• What is expected
Write out, word for word, every line in the data below from the one containing "打开刚刚安装好的Telegr" to the one containing "### 遇到问题怎么办？", both of them included.
....................
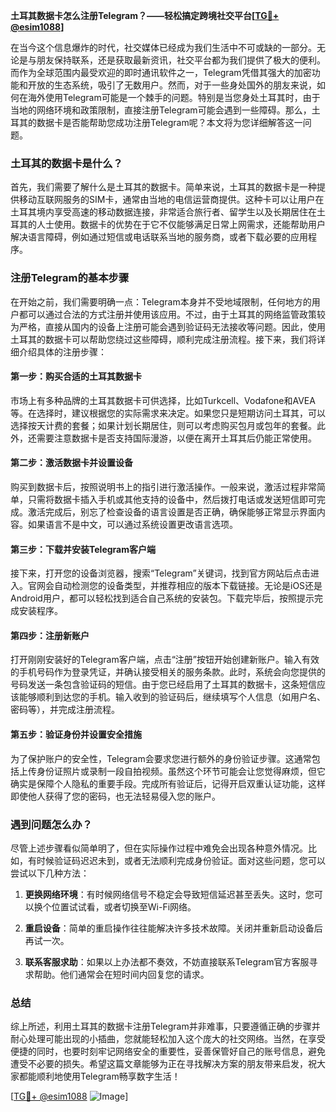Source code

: **土耳其数据卡怎么注册Telegram？——轻松搞定跨境社交平台[[TG💪+ @esim1088](https://t.me/s/esim1088)]**

在当今这个信息爆炸的时代，社交媒体已经成为我们生活中不可或缺的一部分。无论是与朋友保持联系，还是获取最新资讯，社交平台都为我们提供了极大的便利。而作为全球范围内最受欢迎的即时通讯软件之一，Telegram凭借其强大的加密功能和开放的生态系统，吸引了无数用户。然而，对于一些身处国外的朋友来说，如何在海外使用Telegram可能是一个棘手的问题。特别是当您身处土耳其时，由于当地的网络环境和政策限制，直接注册Telegram可能会遇到一些障碍。那么，土耳其的数据卡是否能帮助您成功注册Telegram呢？本文将为您详细解答这一问题。

### 土耳其的数据卡是什么？

首先，我们需要了解什么是土耳其的数据卡。简单来说，土耳其的数据卡是一种提供移动互联网服务的SIM卡，通常由当地的电信运营商提供。这种卡可以让用户在土耳其境内享受高速的移动数据连接，非常适合旅行者、留学生以及长期居住在土耳其的人士使用。数据卡的优势在于它不仅能够满足日常上网需求，还能帮助用户解决语言障碍，例如通过短信或电话联系当地的服务商，或者下载必要的应用程序。

### 注册Telegram的基本步骤

在开始之前，我们需要明确一点：Telegram本身并不受地域限制，任何地方的用户都可以通过合法的方式注册并使用该应用。不过，由于土耳其的网络监管政策较为严格，直接从国内的设备上注册可能会遇到验证码无法接收等问题。因此，使用土耳其的数据卡可以帮助您绕过这些障碍，顺利完成注册流程。接下来，我们将详细介绍具体的注册步骤：

#### 第一步：购买合适的土耳其数据卡

市场上有多种品牌的土耳其数据卡可供选择，比如Turkcell、Vodafone和AVEA等。在选择时，建议根据您的实际需求来决定。如果您只是短期访问土耳其，可以选择按天计费的套餐；如果计划长期居住，则可以考虑购买包月或包年的套餐。此外，还需要注意数据卡是否支持国际漫游，以便在离开土耳其后仍能正常使用。

#### 第二步：激活数据卡并设置设备

购买到数据卡后，按照说明书上的指引进行激活操作。一般来说，激活过程非常简单，只需将数据卡插入手机或其他支持的设备中，然后拨打电话或发送短信即可完成。激活完成后，别忘了检查设备的语言设置是否正确，确保能够正常显示界面内容。如果语言不是中文，可以通过系统设置更改语言选项。

#### 第三步：下载并安装Telegram客户端

接下来，打开您的设备浏览器，搜索“Telegram”关键词，找到官方网站后点击进入。官网会自动检测您的设备类型，并推荐相应的版本下载链接。无论是iOS还是Android用户，都可以轻松找到适合自己系统的安装包。下载完毕后，按照提示完成安装程序。

#### 第四步：注册新账户

打开刚刚安装好的Telegram客户端，点击“注册”按钮开始创建新账户。输入有效的手机号码作为登录凭证，并确认接受相关的服务条款。此时，系统会向您提供的号码发送一条包含验证码的短信。由于您已经启用了土耳其的数据卡，这条短信应该能够顺利到达您的手机。输入收到的验证码后，继续填写个人信息（如用户名、密码等），并完成注册流程。

#### 第五步：验证身份并设置安全措施

为了保护账户的安全性，Telegram会要求您进行额外的身份验证步骤。这通常包括上传身份证照片或录制一段自拍视频。虽然这个环节可能会让您觉得麻烦，但它确实是保障个人隐私的重要手段。完成所有验证后，记得开启双重认证功能，这样即使他人获得了您的密码，也无法轻易侵入您的账户。

### 遇到问题怎么办？

尽管上述步骤看似简单明了，但在实际操作过程中难免会出现各种意外情况。比如，有时候验证码迟迟未到，或者无法顺利完成身份验证。面对这些问题，您可以尝试以下几种方法：

1. **更换网络环境**：有时候网络信号不稳定会导致短信延迟甚至丢失。这时，您可以换个位置试试看，或者切换至Wi-Fi网络。
   
2. **重启设备**：简单的重启操作往往能解决许多技术故障。关闭并重新启动设备后再试一次。
   
3. **联系客服求助**：如果以上办法都不奏效，不妨直接联系Telegram官方客服寻求帮助。他们通常会在短时间内回复您的请求。

### 总结

综上所述，利用土耳其的数据卡注册Telegram并非难事，只要遵循正确的步骤并耐心处理可能出现的小插曲，您就能轻松加入这个庞大的社交网络。当然，在享受便捷的同时，也要时刻牢记网络安全的重要性，妥善保管好自己的账号信息，避免遭受不必要的损失。希望这篇文章能够为正在寻找解决方案的朋友带来启发，祝大家都能顺利地使用Telegram畅享数字生活！

[[TG💪+ @esim1088](https://t.me/s/esim1088) ![Image](https://i.postimg.cc/4NQfJmqS/Snipaste-2025-05-13-00-14-12.png)]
....................
• Reply to the task
打开刚刚安装好的Telegram客户端，点击“注册”按钮开始创建新账户。输入有效的手机号码作为登录凭证，并确认接受相关的服务条款。此时，系统会向您提供的号码发送一条包含验证码的短信。由于您已经启用了土耳其的数据卡，这条短信应该能够顺利到达您的手机。输入收到的验证码后，继续填写个人信息（如用户名、密码等），并完成注册流程。

#### 第五步：验证身份并设置安全措施

为了保护账户的安全性，Telegram会要求您进行额外的身份验证步骤。这通常包括上传身份证照片或录制一段自拍视频。虽然这个环节可能会让您觉得麻烦，但它确实是保障个人隐私的重要手段。完成所有验证后，记得开启双重认证功能，这样即使他人获得了您的密码，也无法轻易侵入您的账户。

### 遇到问题怎么办？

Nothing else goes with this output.